Task requirements:
Those lines of the data that hold the word "which" are to be copied out.

Supplied records:
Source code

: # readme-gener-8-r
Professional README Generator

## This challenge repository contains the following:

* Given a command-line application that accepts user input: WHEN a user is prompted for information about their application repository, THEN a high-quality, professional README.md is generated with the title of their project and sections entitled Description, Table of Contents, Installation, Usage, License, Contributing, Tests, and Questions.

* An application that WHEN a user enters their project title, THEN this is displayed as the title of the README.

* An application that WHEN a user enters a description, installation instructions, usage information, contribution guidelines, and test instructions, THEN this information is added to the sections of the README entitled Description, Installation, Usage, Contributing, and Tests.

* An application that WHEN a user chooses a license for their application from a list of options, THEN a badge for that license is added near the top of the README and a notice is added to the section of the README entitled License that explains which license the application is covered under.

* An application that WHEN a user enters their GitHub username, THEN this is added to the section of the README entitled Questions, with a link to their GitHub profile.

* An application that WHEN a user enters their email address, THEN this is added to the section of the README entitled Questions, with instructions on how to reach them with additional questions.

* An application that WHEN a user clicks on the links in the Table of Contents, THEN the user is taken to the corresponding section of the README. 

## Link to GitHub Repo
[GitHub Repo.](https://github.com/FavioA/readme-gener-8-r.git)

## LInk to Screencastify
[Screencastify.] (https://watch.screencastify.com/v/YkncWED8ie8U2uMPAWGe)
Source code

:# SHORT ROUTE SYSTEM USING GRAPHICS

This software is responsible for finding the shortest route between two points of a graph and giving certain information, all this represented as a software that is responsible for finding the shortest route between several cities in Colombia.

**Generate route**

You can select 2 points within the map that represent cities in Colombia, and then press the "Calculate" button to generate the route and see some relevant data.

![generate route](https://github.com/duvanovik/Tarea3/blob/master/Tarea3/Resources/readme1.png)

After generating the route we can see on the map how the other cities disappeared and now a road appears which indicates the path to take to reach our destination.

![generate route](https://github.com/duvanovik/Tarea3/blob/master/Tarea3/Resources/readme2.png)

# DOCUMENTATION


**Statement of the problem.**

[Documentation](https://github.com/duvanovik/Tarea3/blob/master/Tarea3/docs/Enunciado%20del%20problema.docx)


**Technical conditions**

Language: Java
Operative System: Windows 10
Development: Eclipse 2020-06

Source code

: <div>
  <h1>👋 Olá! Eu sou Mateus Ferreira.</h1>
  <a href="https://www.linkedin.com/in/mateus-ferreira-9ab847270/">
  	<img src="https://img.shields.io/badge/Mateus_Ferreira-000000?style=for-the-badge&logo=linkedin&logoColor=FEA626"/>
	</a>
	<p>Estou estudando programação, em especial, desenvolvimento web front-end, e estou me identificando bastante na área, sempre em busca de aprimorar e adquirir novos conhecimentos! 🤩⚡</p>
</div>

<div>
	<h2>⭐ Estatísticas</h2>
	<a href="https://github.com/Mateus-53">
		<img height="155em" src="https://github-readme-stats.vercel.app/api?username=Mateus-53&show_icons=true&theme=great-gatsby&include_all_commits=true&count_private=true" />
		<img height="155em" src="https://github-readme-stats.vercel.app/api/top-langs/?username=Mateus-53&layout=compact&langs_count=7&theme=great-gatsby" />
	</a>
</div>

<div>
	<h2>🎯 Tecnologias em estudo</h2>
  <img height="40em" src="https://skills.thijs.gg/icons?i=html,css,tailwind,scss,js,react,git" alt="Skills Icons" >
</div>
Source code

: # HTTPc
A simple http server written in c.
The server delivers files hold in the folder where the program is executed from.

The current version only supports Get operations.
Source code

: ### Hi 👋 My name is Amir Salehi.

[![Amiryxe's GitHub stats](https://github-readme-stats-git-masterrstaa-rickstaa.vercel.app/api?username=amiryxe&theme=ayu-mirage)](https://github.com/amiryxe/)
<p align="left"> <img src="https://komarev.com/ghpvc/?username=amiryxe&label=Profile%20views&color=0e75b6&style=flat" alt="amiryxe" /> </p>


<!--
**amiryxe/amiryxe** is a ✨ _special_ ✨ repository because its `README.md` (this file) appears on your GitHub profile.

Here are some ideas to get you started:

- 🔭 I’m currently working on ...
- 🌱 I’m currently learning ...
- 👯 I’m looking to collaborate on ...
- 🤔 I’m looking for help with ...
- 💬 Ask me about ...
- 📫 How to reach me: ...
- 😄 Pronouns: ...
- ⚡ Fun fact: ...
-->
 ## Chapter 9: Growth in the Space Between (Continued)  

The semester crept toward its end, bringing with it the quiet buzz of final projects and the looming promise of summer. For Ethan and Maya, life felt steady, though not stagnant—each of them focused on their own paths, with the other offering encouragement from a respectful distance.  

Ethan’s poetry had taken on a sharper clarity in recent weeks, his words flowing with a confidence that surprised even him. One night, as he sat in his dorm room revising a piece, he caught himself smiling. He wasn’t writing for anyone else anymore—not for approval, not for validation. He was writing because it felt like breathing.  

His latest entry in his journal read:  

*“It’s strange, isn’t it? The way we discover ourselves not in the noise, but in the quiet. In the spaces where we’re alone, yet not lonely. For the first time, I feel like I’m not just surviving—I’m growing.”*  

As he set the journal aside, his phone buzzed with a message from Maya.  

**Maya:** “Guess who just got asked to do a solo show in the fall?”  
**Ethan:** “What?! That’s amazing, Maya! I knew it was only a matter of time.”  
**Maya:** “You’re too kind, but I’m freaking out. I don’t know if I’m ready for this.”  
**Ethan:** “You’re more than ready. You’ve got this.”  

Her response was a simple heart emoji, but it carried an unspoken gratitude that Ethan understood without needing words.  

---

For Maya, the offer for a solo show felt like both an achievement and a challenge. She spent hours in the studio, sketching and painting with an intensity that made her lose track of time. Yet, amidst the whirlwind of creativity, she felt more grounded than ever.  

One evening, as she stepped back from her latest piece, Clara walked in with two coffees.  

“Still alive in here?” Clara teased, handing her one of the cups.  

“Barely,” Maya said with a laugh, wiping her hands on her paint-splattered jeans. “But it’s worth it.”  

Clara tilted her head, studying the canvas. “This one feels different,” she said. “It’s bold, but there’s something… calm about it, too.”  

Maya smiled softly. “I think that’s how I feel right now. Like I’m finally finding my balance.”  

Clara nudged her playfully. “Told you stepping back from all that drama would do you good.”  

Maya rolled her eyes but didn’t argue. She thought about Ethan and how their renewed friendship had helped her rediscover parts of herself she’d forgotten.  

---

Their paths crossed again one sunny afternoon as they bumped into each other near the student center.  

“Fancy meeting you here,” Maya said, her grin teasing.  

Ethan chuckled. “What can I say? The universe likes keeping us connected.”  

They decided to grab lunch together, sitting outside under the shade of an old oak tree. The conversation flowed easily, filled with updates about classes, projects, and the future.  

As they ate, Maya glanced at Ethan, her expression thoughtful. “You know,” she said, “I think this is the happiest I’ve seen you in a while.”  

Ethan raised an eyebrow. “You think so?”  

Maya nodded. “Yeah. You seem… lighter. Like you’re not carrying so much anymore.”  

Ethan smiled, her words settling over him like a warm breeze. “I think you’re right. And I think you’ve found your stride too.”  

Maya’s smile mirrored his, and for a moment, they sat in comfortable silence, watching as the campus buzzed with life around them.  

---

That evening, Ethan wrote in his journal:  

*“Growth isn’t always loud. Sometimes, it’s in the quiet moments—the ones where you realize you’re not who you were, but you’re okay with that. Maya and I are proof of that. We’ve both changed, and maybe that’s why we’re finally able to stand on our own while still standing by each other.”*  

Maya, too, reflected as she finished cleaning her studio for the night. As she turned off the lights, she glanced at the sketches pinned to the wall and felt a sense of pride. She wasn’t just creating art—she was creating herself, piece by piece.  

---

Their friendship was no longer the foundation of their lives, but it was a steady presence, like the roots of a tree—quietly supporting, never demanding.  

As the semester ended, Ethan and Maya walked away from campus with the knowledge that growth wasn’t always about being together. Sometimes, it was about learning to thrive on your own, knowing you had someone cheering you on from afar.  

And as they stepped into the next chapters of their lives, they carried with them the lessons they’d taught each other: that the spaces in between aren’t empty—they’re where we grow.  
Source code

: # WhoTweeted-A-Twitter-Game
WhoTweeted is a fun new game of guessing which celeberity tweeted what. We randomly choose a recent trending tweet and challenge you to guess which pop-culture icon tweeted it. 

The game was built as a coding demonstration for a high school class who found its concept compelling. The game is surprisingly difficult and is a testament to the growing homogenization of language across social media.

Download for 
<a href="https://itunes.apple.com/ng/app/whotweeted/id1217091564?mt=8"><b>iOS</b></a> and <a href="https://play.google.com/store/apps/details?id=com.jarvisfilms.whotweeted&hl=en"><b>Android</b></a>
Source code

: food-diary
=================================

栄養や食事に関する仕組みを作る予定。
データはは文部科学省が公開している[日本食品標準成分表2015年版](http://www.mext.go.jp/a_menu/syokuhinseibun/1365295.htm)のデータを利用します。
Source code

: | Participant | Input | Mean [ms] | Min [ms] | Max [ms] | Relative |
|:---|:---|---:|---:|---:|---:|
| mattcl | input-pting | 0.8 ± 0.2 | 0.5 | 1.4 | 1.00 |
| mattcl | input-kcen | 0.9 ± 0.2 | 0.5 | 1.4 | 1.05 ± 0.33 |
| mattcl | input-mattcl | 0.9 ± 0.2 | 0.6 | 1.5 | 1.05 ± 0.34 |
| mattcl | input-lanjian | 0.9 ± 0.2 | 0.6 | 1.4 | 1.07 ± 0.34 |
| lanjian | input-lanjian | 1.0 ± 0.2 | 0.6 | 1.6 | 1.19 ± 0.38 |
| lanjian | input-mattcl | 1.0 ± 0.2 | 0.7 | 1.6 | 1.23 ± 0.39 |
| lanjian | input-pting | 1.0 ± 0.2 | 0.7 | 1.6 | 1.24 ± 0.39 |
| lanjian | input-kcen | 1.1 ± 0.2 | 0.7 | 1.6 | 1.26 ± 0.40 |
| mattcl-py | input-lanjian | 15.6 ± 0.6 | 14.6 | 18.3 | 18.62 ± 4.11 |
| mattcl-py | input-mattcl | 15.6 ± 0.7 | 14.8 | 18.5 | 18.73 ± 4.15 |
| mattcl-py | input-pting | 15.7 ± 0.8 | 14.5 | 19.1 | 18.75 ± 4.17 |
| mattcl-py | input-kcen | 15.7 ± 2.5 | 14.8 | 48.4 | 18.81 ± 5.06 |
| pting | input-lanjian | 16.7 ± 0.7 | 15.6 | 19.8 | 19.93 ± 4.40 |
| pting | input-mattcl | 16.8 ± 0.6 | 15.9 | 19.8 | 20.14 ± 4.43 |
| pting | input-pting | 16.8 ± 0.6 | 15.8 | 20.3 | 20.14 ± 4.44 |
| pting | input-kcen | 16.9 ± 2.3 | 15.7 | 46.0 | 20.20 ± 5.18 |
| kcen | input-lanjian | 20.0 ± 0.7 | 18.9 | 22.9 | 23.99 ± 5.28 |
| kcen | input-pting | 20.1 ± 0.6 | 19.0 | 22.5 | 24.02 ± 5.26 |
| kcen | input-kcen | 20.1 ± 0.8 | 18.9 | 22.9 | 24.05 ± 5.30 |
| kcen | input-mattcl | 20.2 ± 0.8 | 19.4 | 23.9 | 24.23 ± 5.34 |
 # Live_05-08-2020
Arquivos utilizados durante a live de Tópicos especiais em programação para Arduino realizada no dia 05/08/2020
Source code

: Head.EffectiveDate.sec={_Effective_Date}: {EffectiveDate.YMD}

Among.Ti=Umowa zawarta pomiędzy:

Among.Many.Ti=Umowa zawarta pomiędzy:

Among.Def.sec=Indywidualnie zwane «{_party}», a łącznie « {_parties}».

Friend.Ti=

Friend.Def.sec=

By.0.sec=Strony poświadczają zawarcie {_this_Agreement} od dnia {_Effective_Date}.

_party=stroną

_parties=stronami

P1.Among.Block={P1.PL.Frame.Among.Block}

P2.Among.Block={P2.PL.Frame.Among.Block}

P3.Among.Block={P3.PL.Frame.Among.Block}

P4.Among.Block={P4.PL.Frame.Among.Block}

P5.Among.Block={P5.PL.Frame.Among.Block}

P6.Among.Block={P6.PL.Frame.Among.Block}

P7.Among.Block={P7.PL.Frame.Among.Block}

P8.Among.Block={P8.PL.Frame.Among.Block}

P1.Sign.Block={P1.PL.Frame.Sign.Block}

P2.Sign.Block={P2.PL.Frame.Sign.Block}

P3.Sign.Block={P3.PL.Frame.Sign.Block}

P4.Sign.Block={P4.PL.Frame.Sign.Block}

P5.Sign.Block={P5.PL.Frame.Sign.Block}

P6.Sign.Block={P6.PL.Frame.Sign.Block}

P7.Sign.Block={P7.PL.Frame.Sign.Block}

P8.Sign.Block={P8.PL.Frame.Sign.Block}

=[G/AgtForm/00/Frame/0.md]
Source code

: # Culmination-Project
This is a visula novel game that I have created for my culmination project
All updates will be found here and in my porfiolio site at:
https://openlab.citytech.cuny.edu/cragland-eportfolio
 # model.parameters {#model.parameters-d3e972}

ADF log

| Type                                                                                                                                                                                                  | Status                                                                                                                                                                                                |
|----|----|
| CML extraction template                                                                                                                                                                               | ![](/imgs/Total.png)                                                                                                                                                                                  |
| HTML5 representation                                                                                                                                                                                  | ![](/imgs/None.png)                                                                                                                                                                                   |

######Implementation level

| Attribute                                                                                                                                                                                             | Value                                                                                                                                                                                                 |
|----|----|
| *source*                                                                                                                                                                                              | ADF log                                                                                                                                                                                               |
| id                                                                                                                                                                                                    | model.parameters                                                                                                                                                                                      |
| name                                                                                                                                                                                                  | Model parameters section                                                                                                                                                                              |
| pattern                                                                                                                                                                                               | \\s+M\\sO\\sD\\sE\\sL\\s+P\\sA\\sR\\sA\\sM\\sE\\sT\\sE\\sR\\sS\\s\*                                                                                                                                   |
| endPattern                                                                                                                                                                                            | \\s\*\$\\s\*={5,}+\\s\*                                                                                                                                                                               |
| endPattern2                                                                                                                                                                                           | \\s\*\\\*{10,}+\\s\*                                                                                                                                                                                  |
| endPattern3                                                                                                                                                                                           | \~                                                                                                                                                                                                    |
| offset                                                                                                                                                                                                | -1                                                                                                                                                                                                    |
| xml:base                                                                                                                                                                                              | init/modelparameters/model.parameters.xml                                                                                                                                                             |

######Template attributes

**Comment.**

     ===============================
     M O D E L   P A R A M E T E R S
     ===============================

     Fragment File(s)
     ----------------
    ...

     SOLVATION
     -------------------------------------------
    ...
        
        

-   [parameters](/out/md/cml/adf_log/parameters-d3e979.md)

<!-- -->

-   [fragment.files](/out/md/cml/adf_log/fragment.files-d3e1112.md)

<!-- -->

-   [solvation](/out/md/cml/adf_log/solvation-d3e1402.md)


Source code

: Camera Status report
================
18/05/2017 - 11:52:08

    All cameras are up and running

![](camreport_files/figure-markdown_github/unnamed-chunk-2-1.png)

Output for this task:
* An application that WHEN a user chooses a license for their application from a list of options, THEN a badge for that license is added near the top of the README and a notice is added to the section of the README entitled License that explains which license the application is covered under.
After generating the route we can see on the map how the other cities disappeared and now a road appears which indicates the path to take to reach our destination.
WhoTweeted is a fun new game of guessing which celeberity tweeted what. We randomly choose a recent trending tweet and challenge you to guess which pop-culture icon tweeted it. 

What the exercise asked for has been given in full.